During August of 2010, I conducted some research on the amount, types and consequences of rape in (mostly) Sweden. Unsurprisingly, most rapes were committed by a person close to the victim. This laid the base for DGR with which I aimed at making an experience of being fooled or tricked by circumstances to direct attention at erroneous/misdirected means of saving oneself from harm, with the main conflict hidden from sight.
Playing the game with a game controller mounted on a pistol grip, the game repurposes the arcade's lightgun-style games, but instead of clear villains the player encounters non-descript humanoids while walking home from the train station. Tasked with shooting down threatening words, the player will have to prove their mettle and not inflict harm on innocent, though scary, people. For each "night" (or level), the music gets more dramatic and tense. Having reached home, another narrative reveals the truer nature of trauma — and it's not one caused by those the player met on the street.
Equalizer I: Justice
2012 — Digital game
Part of "It's All Fun and Games Until Someone Blows Their Brains Out"
Players watch footage of drone strikes and can toggle to several views of a ravaged city. They interact with a game controller that is roughly similar to a TV remote. In one view, a hooded man is held at gunpoint by several military-looking men. All the time, violence and bombings are heard in the background. Nothing happens—until the player understands that what they see can be controlled, inflicting more bombings and even executing the captive man.

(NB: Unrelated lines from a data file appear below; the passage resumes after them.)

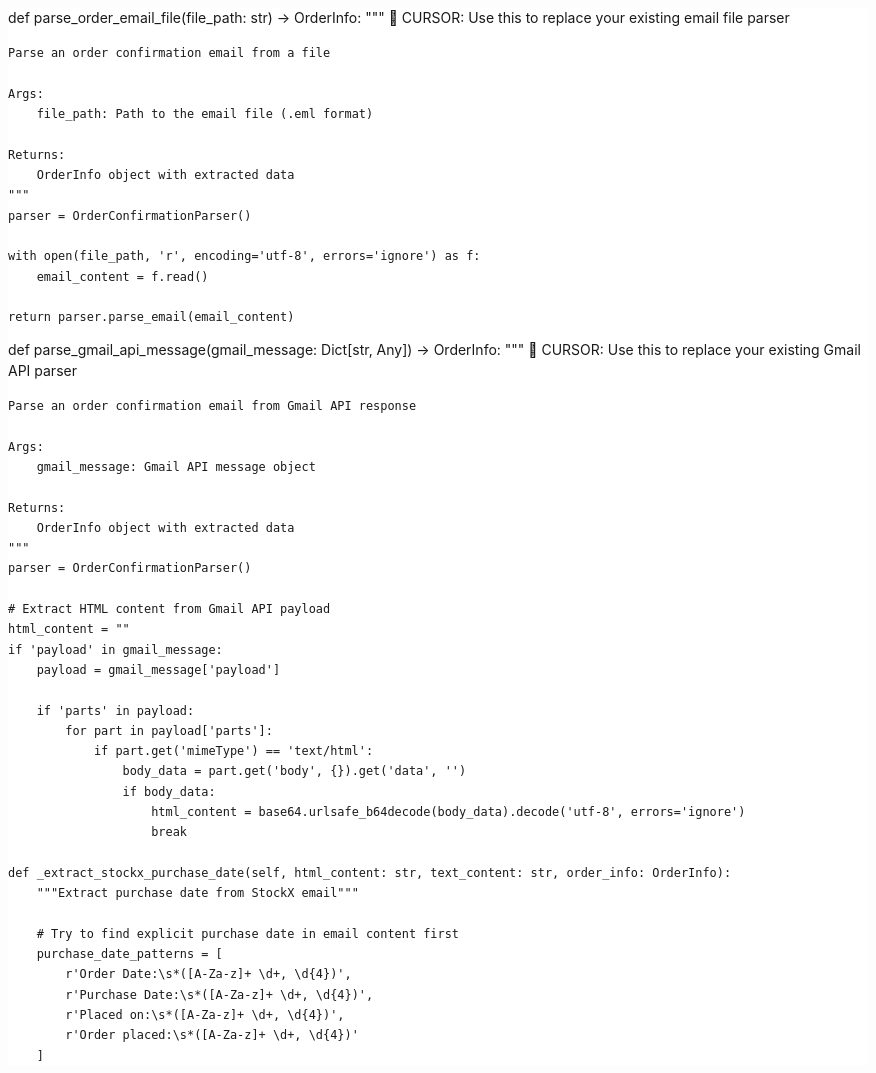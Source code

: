 def parse_order_email_file(file_path: str) -> OrderInfo:
    """
    🔄 CURSOR: Use this to replace your existing email file parser
    
    Parse an order confirmation email from a file
    
    Args:
        file_path: Path to the email file (.eml format)
        
    Returns:
        OrderInfo object with extracted data
    """
    parser = OrderConfirmationParser()
    
    with open(file_path, 'r', encoding='utf-8', errors='ignore') as f:
        email_content = f.read()
    
    return parser.parse_email(email_content)

def parse_gmail_api_message(gmail_message: Dict[str, Any]) -> OrderInfo:
    """
    🔄 CURSOR: Use this to replace your existing Gmail API parser
    
    Parse an order confirmation email from Gmail API response
    
    Args:
        gmail_message: Gmail API message object
        
    Returns:
        OrderInfo object with extracted data
    """
    parser = OrderConfirmationParser()
    
    # Extract HTML content from Gmail API payload
    html_content = ""
    if 'payload' in gmail_message:
        payload = gmail_message['payload']
        
        if 'parts' in payload:
            for part in payload['parts']:
                if part.get('mimeType') == 'text/html':
                    body_data = part.get('body', {}).get('data', '')
                    if body_data:
                        html_content = base64.urlsafe_b64decode(body_data).decode('utf-8', errors='ignore')
                        break
    
    def _extract_stockx_purchase_date(self, html_content: str, text_content: str, order_info: OrderInfo):
        """Extract purchase date from StockX email"""
        
        # Try to find explicit purchase date in email content first
        purchase_date_patterns = [
            r'Order Date:\s*([A-Za-z]+ \d+, \d{4})',
            r'Purchase Date:\s*([A-Za-z]+ \d+, \d{4})',
            r'Placed on:\s*([A-Za-z]+ \d+, \d{4})',
            r'Order placed:\s*([A-Za-z]+ \d+, \d{4})'
        ]
        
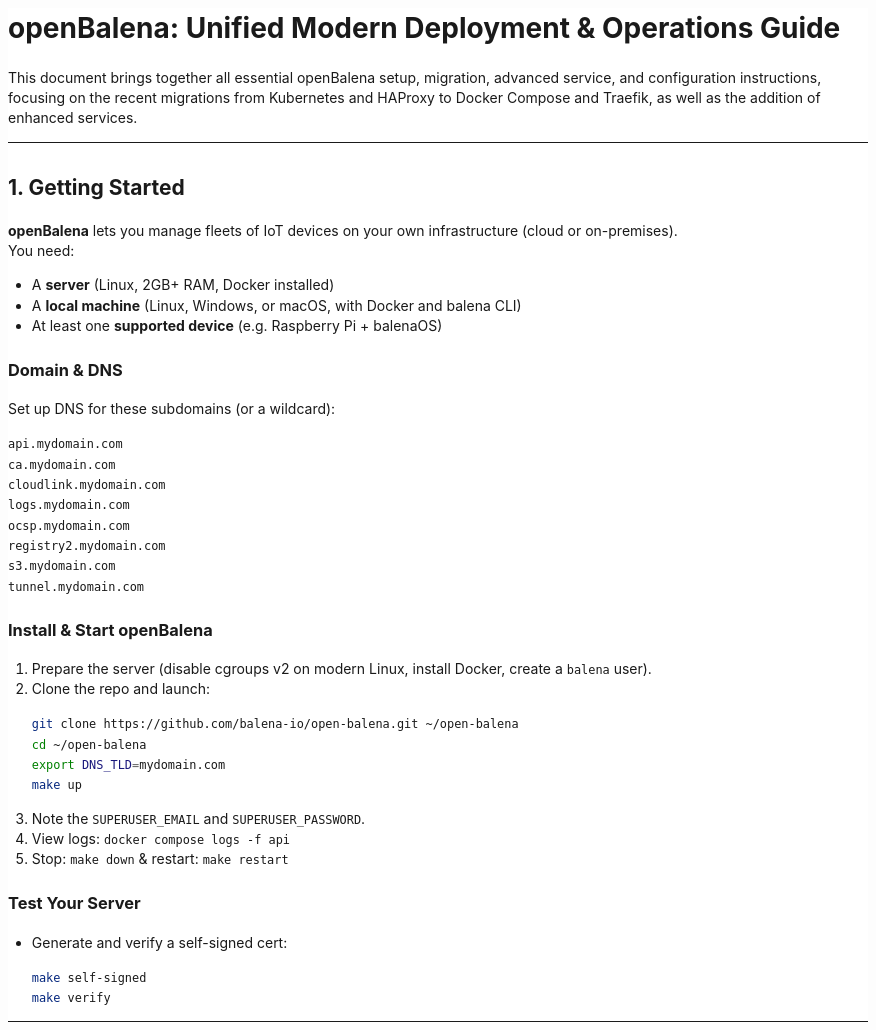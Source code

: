# openBalena: Unified Modern Deployment & Operations Guide

This document brings together all essential openBalena setup, migration, advanced service, and configuration instructions, focusing on the recent migrations from Kubernetes and HAProxy to Docker Compose and Traefik, as well as the addition of enhanced services.

---

## 1. Getting Started

**openBalena** lets you manage fleets of IoT devices on your own infrastructure (cloud or on-premises).  
You need:
- A **server** (Linux, 2GB+ RAM, Docker installed)
- A **local machine** (Linux, Windows, or macOS, with Docker and balena CLI)
- At least one **supported device** (e.g. Raspberry Pi + balenaOS)

### Domain & DNS
Set up DNS for these subdomains (or a wildcard):
```
api.mydomain.com
ca.mydomain.com
cloudlink.mydomain.com
logs.mydomain.com
ocsp.mydomain.com
registry2.mydomain.com
s3.mydomain.com
tunnel.mydomain.com
```

### Install & Start openBalena
1. Prepare the server (disable cgroups v2 on modern Linux, install Docker, create a `balena` user).
2. Clone the repo and launch:
   ```bash
   git clone https://github.com/balena-io/open-balena.git ~/open-balena
   cd ~/open-balena
   export DNS_TLD=mydomain.com
   make up
   ```
3. Note the `SUPERUSER_EMAIL` and `SUPERUSER_PASSWORD`.  
4. View logs: `docker compose logs -f api`
5. Stop: `make down` & restart: `make restart`

### Test Your Server
- Generate and verify a self-signed cert:
  ```bash
  make self-signed
  make verify
  ```

---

In installation settings, this piece is ideally set up as a multi-screen setup: One TV and one "window".
Not a Place of Honor
2012 — Digital game
Part of "It's All Fun and Games Until Someone Blows Their Brains Out"

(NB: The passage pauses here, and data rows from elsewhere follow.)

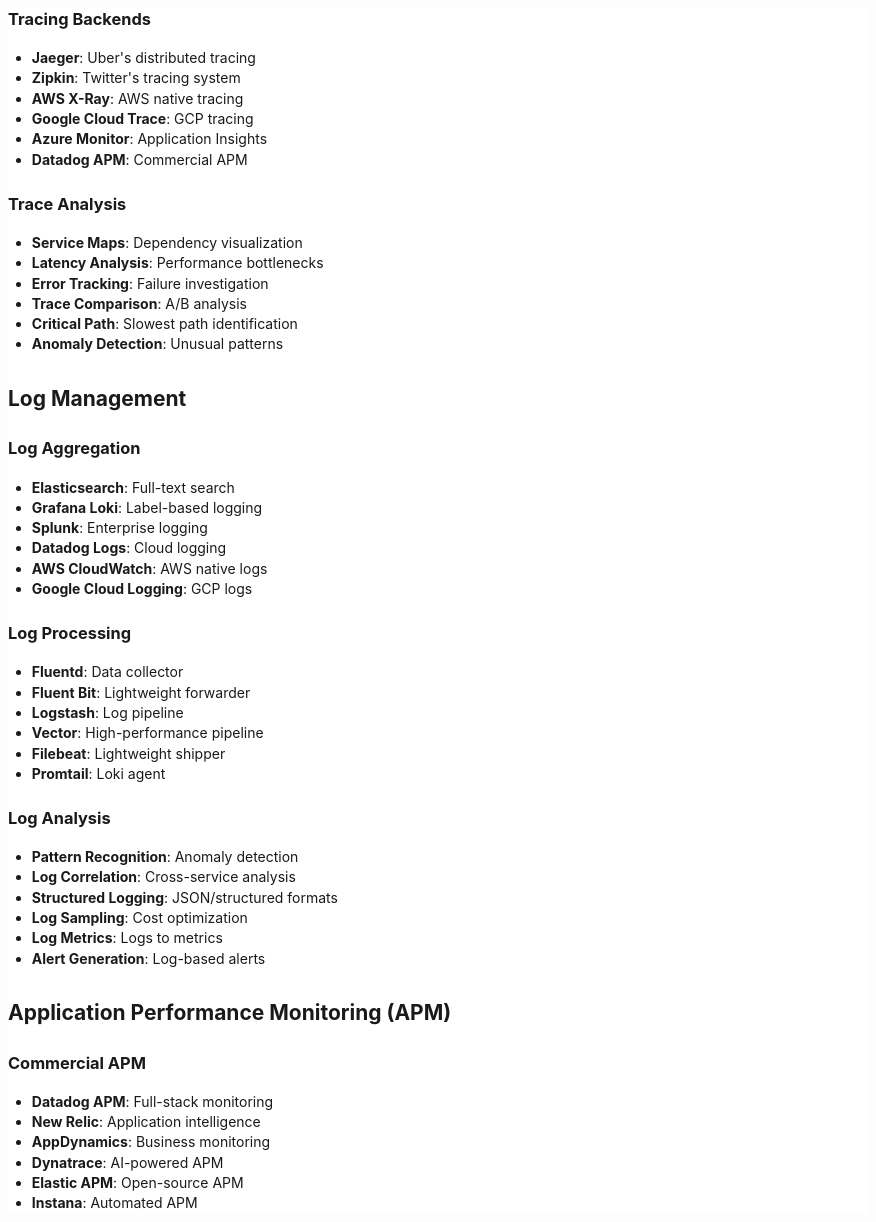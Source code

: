 ### Tracing Backends
- **Jaeger**: Uber's distributed tracing
- **Zipkin**: Twitter's tracing system
- **AWS X-Ray**: AWS native tracing
- **Google Cloud Trace**: GCP tracing
- **Azure Monitor**: Application Insights
- **Datadog APM**: Commercial APM

### Trace Analysis
- **Service Maps**: Dependency visualization
- **Latency Analysis**: Performance bottlenecks
- **Error Tracking**: Failure investigation
- **Trace Comparison**: A/B analysis
- **Critical Path**: Slowest path identification
- **Anomaly Detection**: Unusual patterns

## Log Management
### Log Aggregation
- **Elasticsearch**: Full-text search
- **Grafana Loki**: Label-based logging
- **Splunk**: Enterprise logging
- **Datadog Logs**: Cloud logging
- **AWS CloudWatch**: AWS native logs
- **Google Cloud Logging**: GCP logs

### Log Processing
- **Fluentd**: Data collector
- **Fluent Bit**: Lightweight forwarder
- **Logstash**: Log pipeline
- **Vector**: High-performance pipeline
- **Filebeat**: Lightweight shipper
- **Promtail**: Loki agent

### Log Analysis
- **Pattern Recognition**: Anomaly detection
- **Log Correlation**: Cross-service analysis
- **Structured Logging**: JSON/structured formats
- **Log Sampling**: Cost optimization
- **Log Metrics**: Logs to metrics
- **Alert Generation**: Log-based alerts

## Application Performance Monitoring (APM)
### Commercial APM
- **Datadog APM**: Full-stack monitoring
- **New Relic**: Application intelligence
- **AppDynamics**: Business monitoring
- **Dynatrace**: AI-powered APM
- **Elastic APM**: Open-source APM
- **Instana**: Automated APM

When videogame plavers finish their warfaring and leave virtual spaces destroyed and barren these become reclamed and given life again after only moments, recycling it for renewed destruction. In Not a Place of Honor I tie this, here permanent, final non-recurring death, with the nuclear waste disposal project—man being a ghost in landscapes that have far out-survived him, now a collage of the logistics of war, tombstones for civilization.

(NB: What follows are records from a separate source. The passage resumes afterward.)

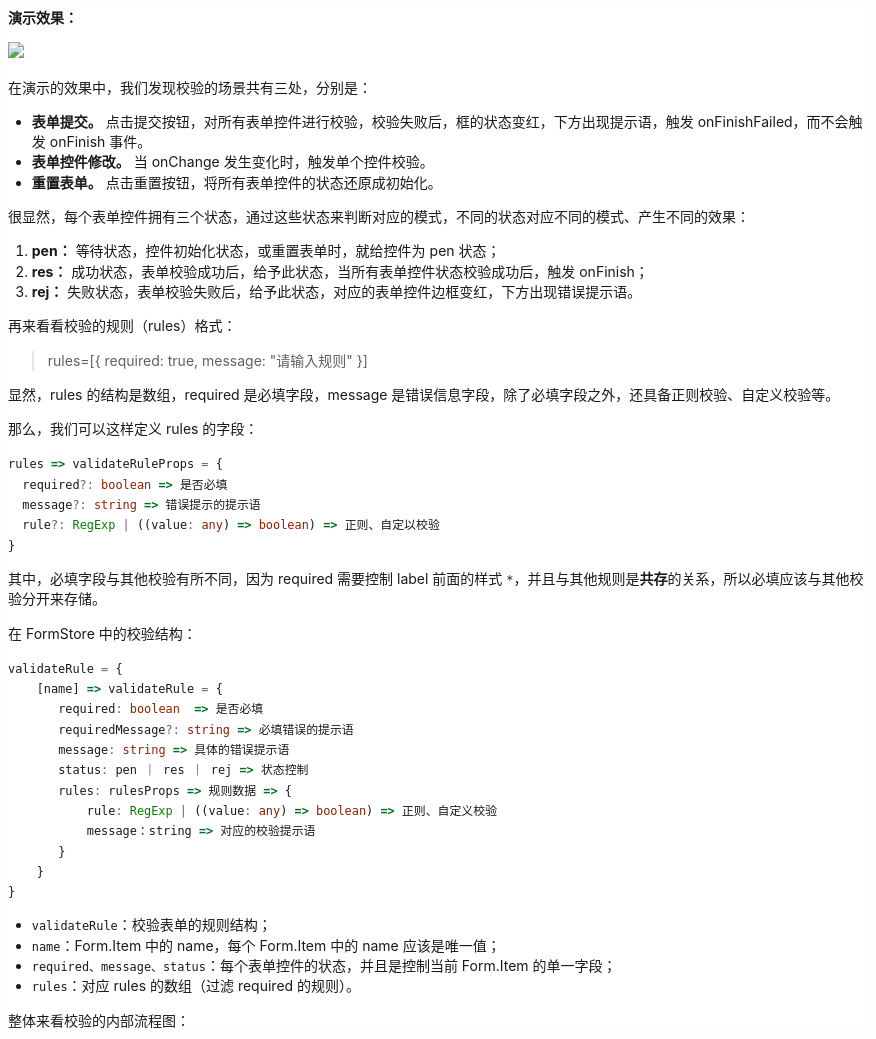 **演示效果：**

![](https://p6-juejin.byteimg.com/tos-cn-i-k3u1fbpfcp/cff43ebb05df4b759dace901c8f11a25~tplv-k3u1fbpfcp-watermark.image?)

在演示的效果中，我们发现校验的场景共有三处，分别是：

- **表单提交。** 点击提交按钮，对所有表单控件进行校验，校验失败后，框的状态变红，下方出现提示语，触发 onFinishFailed，而不会触发 onFinish 事件。
- **表单控件修改。** 当 onChange 发生变化时，触发单个控件校验。
- **重置表单。** 点击重置按钮，将所有表单控件的状态还原成初始化。

很显然，每个表单控件拥有三个状态，通过这些状态来判断对应的模式，不同的状态对应不同的模式、产生不同的效果：

1. **pen：** 等待状态，控件初始化状态，或重置表单时，就给控件为 pen 状态；
2. **res：** 成功状态，表单校验成功后，给予此状态，当所有表单控件状态校验成功后，触发 onFinish；
3. **rej：** 失败状态，表单校验失败后，给予此状态，对应的表单控件边框变红，下方出现错误提示语。

再来看看校验的规则（rules）格式：

> rules=[{ required: true, message: "请输入规则" }]

显然，rules 的结构是数组，required 是必填字段，message 是错误信息字段，除了必填字段之外，还具备正则校验、自定义校验等。

那么，我们可以这样定义 rules 的字段：

```ts
rules => validateRuleProps = {
  required?: boolean => 是否必填
  message?: string => 错误提示的提示语
  rule?: RegExp | ((value: any) => boolean) => 正则、自定以校验
}
```

其中，必填字段与其他校验有所不同，因为 required 需要控制 label 前面的样式 `*`，并且与其他规则是**共存**的关系，所以必填应该与其他校验分开来存储。


在 FormStore 中的校验结构：

```ts
validateRule = {
    [name] => validateRule = {
       required: boolean  => 是否必填
       requiredMessage?: string => 必填错误的提示语
       message: string => 具体的错误提示语
       status: pen ｜ res ｜ rej => 状态控制
       rules: rulesProps => 规则数据 => {
           rule: RegExp | ((value: any) => boolean) => 正则、自定义校验
           message：string => 对应的校验提示语
       }
    }
}
```

- `validateRule`：校验表单的规则结构；
- `name`：Form.Item 中的 name，每个 Form.Item 中的 name 应该是唯一值；
- `required、message、status`：每个表单控件的状态，并且是控制当前 Form.Item 的单一字段；
- `rules`：对应 rules 的数组（过滤 required 的规则）。

整体来看校验的内部流程图：
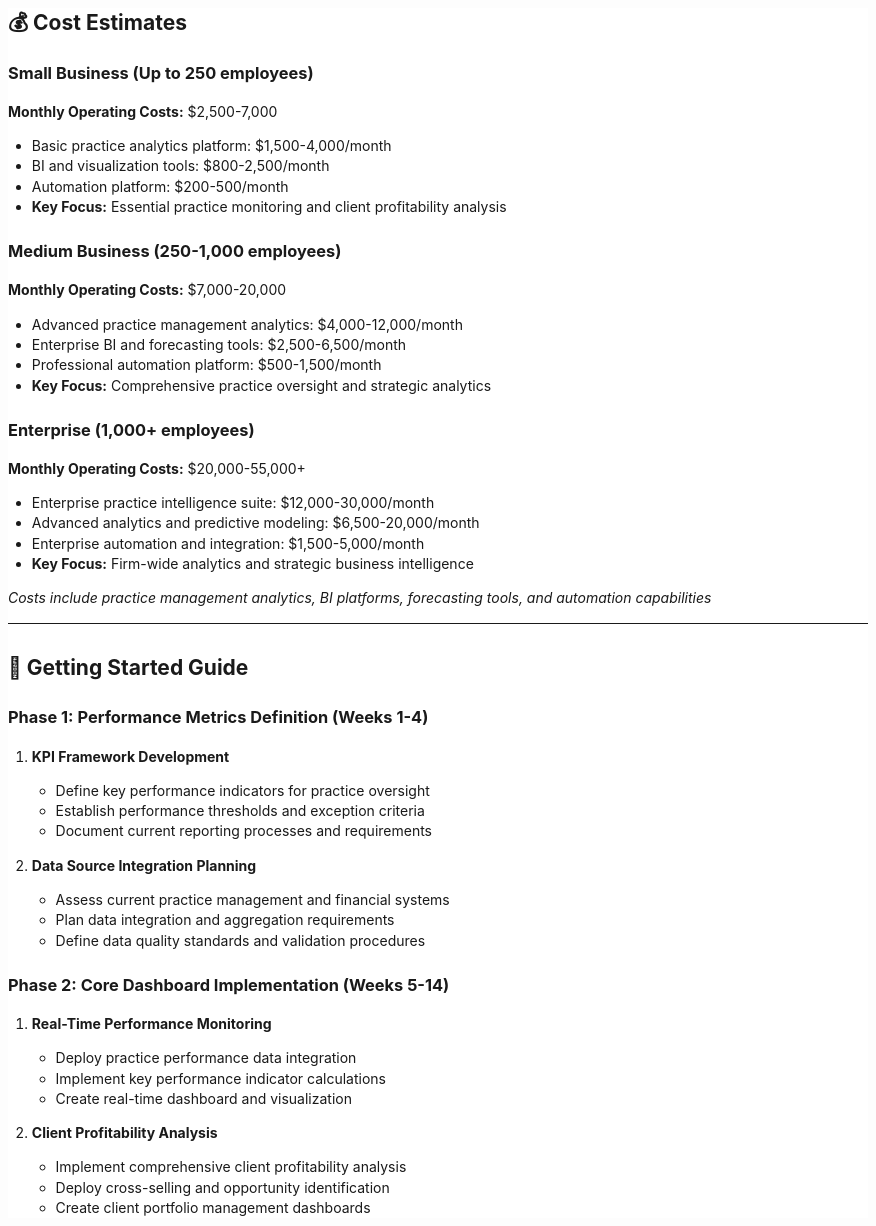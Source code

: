 
## 💰 Cost Estimates

### Small Business (Up to 250 employees)
**Monthly Operating Costs:** $2,500-7,000
- Basic practice analytics platform: $1,500-4,000/month
- BI and visualization tools: $800-2,500/month
- Automation platform: $200-500/month
- **Key Focus:** Essential practice monitoring and client profitability analysis

### Medium Business (250-1,000 employees)  
**Monthly Operating Costs:** $7,000-20,000
- Advanced practice management analytics: $4,000-12,000/month
- Enterprise BI and forecasting tools: $2,500-6,500/month
- Professional automation platform: $500-1,500/month
- **Key Focus:** Comprehensive practice oversight and strategic analytics

### Enterprise (1,000+ employees)
**Monthly Operating Costs:** $20,000-55,000+
- Enterprise practice intelligence suite: $12,000-30,000/month
- Advanced analytics and predictive modeling: $6,500-20,000/month
- Enterprise automation and integration: $1,500-5,000/month
- **Key Focus:** Firm-wide analytics and strategic business intelligence

*Costs include practice management analytics, BI platforms, forecasting tools, and automation capabilities*

---

## 🎯 Getting Started Guide

### Phase 1: Performance Metrics Definition (Weeks 1-4)
1. **KPI Framework Development**
   - Define key performance indicators for practice oversight
   - Establish performance thresholds and exception criteria
   - Document current reporting processes and requirements

2. **Data Source Integration Planning**
   - Assess current practice management and financial systems
   - Plan data integration and aggregation requirements
   - Define data quality standards and validation procedures

### Phase 2: Core Dashboard Implementation (Weeks 5-14)
1. **Real-Time Performance Monitoring**
   - Deploy practice performance data integration
   - Implement key performance indicator calculations
   - Create real-time dashboard and visualization

2. **Client Profitability Analysis**
   - Implement comprehensive client profitability analysis
   - Deploy cross-selling and opportunity identification
   - Create client portfolio management dashboards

In the game, the transfixed arms of the digital soldier are made into disembodied concrete (literally) pieces jutting into the screen. Devoid of any gun, they become truly abstract and useless as ways to interact with a world that has ended.
Welcome Home
2012 — Digital game
Part of "It's All Fun and Games Until Someone Blows Their Brains Out"
In a play on how migration has moved from ethical and integration-oriented to rote administration, Welcome Home puts the player in the seat of an immigration officer. Migrants enter the players office, whereupon the player has a simple (?) choice: Yes or no? The cake only has so many pieces, but there are also new days, new people, new promotions to receive for diligently keeping the cake ones own.
Oh Glory
2012 — Digital game
This was a commissioned work done for the theater play 5boys.com by Simona Semenic when it played at Backa Teater in Gothenburg, Sweden.
It's a very loose interpretation of the play, where the game centers on being one of four characters in a family and using violence to keep everyone performing their tasks at their optimum, but not getting too sad to give up, thus ending the game. Using a retro game style of visuals and interaction makes for a stressful old-school experience.
NonViolence
2010/2011 — Digital game for iPad
A tower-defense style puzzle game where you place various military and para-military units around a city to defend against peaceful protesters who are swarming from each corner of the city and moving toward your presidential palace. Dark comedy puzzler for the first generation of iPads.
Unfortunately I am unable to find any images of the game.
Wrong?
2011 — Digital game
Abstract, simple games like Pong may feel like they would be impossible to put some emotional or bigger artistic value in. Wrong? explores what happens when you take the basic mechanism of Pong — bouncing a ball between players — and instead of making it a competition to "score goals", both players need to keep the ball (in the shape of a heart) in play. As an additional hurdle, occasionally boxes will obstruct the path as in the classic game Breakout. Where Pong has no end, in Wrong? the end is represented as death, since players progress time: one year every few seconds. The goal is, as in life, to make it through together.
Unfortunately I am unable to find any images of the game. However, the music is available on the Music page.